Lorsque, au lendemain de la Guerre des Six Jours, nous sommes l’un et l’autre intervenus en faveur de l’abandon des territoires occupés, nos raisons n’étaient pas les mêmes. Il prédisait que l’occupation transformerait Israël en un État fasciste, j’avais la conviction que la restitution des territoires au peuple palestinien, en leur permettant de créer leur propre État, mettrait fin au conflit historique.
VENANT DE directions opposées, nous partagions l’un et l’autre une exigence sans compromis de séparation entre la religion et l’État.
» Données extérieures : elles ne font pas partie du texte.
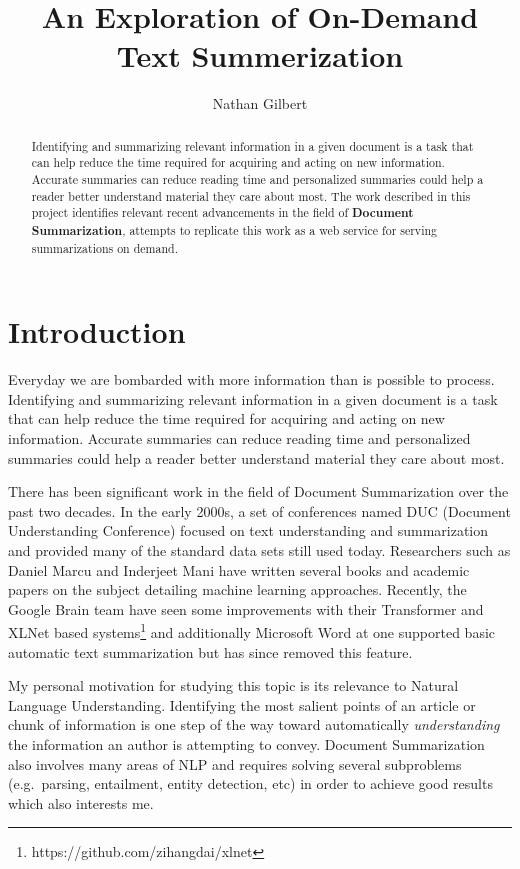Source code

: \documentclass{article}
\begin{document}
\title{An Exploration of On-Demand Text Summerization}
\author{Nathan Gilbert}

\maketitle

\begin{abstract}
    Identifying and summarizing relevant information in a given document is a task
    that can help reduce the time required for acquiring and acting on new
    information. Accurate summaries can reduce reading time and personalized
    summaries could help a reader better understand material they care about most.
    The work described in this project identifies relevant recent advancements in
    the field of \textbf{Document Summarization}, attempts to replicate this work as
    a web service for serving summarizations on demand.
\end{abstract}

\section{Introduction}
Everyday we are bombarded with more information than is possible to process.
Identifying and summarizing relevant information in a given document is a task
that can help reduce the time required for acquiring and acting on new
information. Accurate summaries can reduce reading time and personalized
summaries could help a reader better understand material they care about most.

There has been significant work in the field of Document Summarization over the
past two decades. In the early 2000s, a set of conferences named DUC (Document
Understanding Conference) focused on text understanding and summarization and
provided many of the standard data sets still used today. Researchers such as
Daniel Marcu and Inderjeet Mani have written several books and academic papers
on the subject detailing machine learning approaches. Recently, the Google
Brain team have seen some improvements with their Transformer and XLNet based
systems\footnote{https://github.com/zihangdai/xlnet} and additionally Microsoft
Word at one supported basic automatic text summarization but has since removed
this feature.

My personal motivation for studying this topic is its relevance to Natural
Language Understanding. Identifying the most salient points of an article or
chunk of information is one step of the way toward automatically
\textit{understanding} the information an author is attempting to convey.
Document Summarization also involves many areas of NLP and requires solving several
subproblems (e.g.\ parsing, entailment, entity detection, etc) in order to
achieve good results which also interests me.
\end{document}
Cela me conduisit à faire une farce parlementaire. Quand le ministère des Affaires religieuses a été à l’ordre du jour, j’ai demandé à Leibowitz quelques commentaires sur le sujet. Il dicta une déclaration à mon assistant et lorsque mon tour fut venu de prendre la parole, j’annonçai qu’au lieu d’exprimer mes propres conceptions, au demeurant bien connues, j’allais donner lecture de l’opinion d’un penseur orthodoxe, le professeur Leibowitz.
Je lus alors ces mots : “Sous ce gouvernement clérical-athée, Israël est un État laïque publiquement connu comme religieux (en Israël, “publiquement connu” est une expression signifiant vivre ensemble sans être mariés.)… La Direction du Rabbinat est une institution laïque nommée par les autorités laïques selon des lois laïques. Elle n’a de ce fait aucune légitimité religieuse… Le ministère des Affaires religieuses est une abomination… il fait de la religion la concubine de l’autorité laïque. C’est la prostitution de la religion…”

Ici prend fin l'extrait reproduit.